Trafikte zaten birbirimize saygı yok, aracımızı  trafiği aksatmayacak şekilde uygun bir yere park edemiyoruz. Sinir ve stres eksik değil, kavga etmeye hazır bir halimiz var. Centilmenliğimiz yok.

Semt pazarlarımız evlere şenlik. İstediğimiz sebze ve meyveyi seçemeyiz. Pazarcı poşetin içine ne doldurursa nasibimiz odur. Pazar yerlerini temiz bırakmayız, yasaklanmasına rağmen hala bağırarak alışveriş yaparız. 
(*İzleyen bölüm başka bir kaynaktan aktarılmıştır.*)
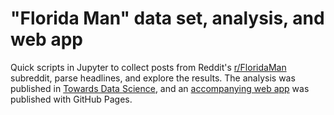 # "Florida Man" data set, analysis, and web app

Quick scripts in Jupyter to collect posts from Reddit's [r/FloridaMan](https://www.reddit.com/r/FloridaMan/) subreddit, parse headlines, and explore the results. The analysis was published in [Towards Data Science](https://towardsdatascience.com/explore-a-database-of-the-most-popular-florida-man-headlines-cec6f62c8360), and an [accompanying web app](https://www.brownanalytics.com/florida/) was published with GitHub Pages.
Örnekleri çoğaltabiliriz. Niyetim şehrimizi kötülemek değil. Kanaatim doğrudur iddiasında değilim, yanlış da düşünüyor ve görüyor olabilirim. Ama sanki görüntümüz kaba, ham bir softalık gibi geldi bana. Bu konuda kendimi temize çıkarmıyorum. Ben de bu toprağın insanıyım. Bu şehir bozulmuşsa, bozulmaya yüz tutmuşsa içinde yaşayan biri olarak benim de payım vardır diye düşünüyorum. 21/06/2017

Tilkinin dönüp dolaşacağı yer kürkçü dükkanı

Facebook'un cılkını çıkardık. Çünkü ayağa düştü. Yaşına başına bakmadan hepimiz yalı kılıç daldık içine. Ne olduğuna bile bakmadan. Kambersiz düğün olmaz diyerek ben de girdim. Bir müddet sonra bağımlılık yaptı. İrademe sekte vurup biraz uzaklaşayım diyerek facebook vasıtasıyla paylaşımlara biraz ara verdim. Çünkü ciddi şeyleri yazıp paylaşanların yanında büyük bir kalabalık gönül eğlendiriyor bu alemde. 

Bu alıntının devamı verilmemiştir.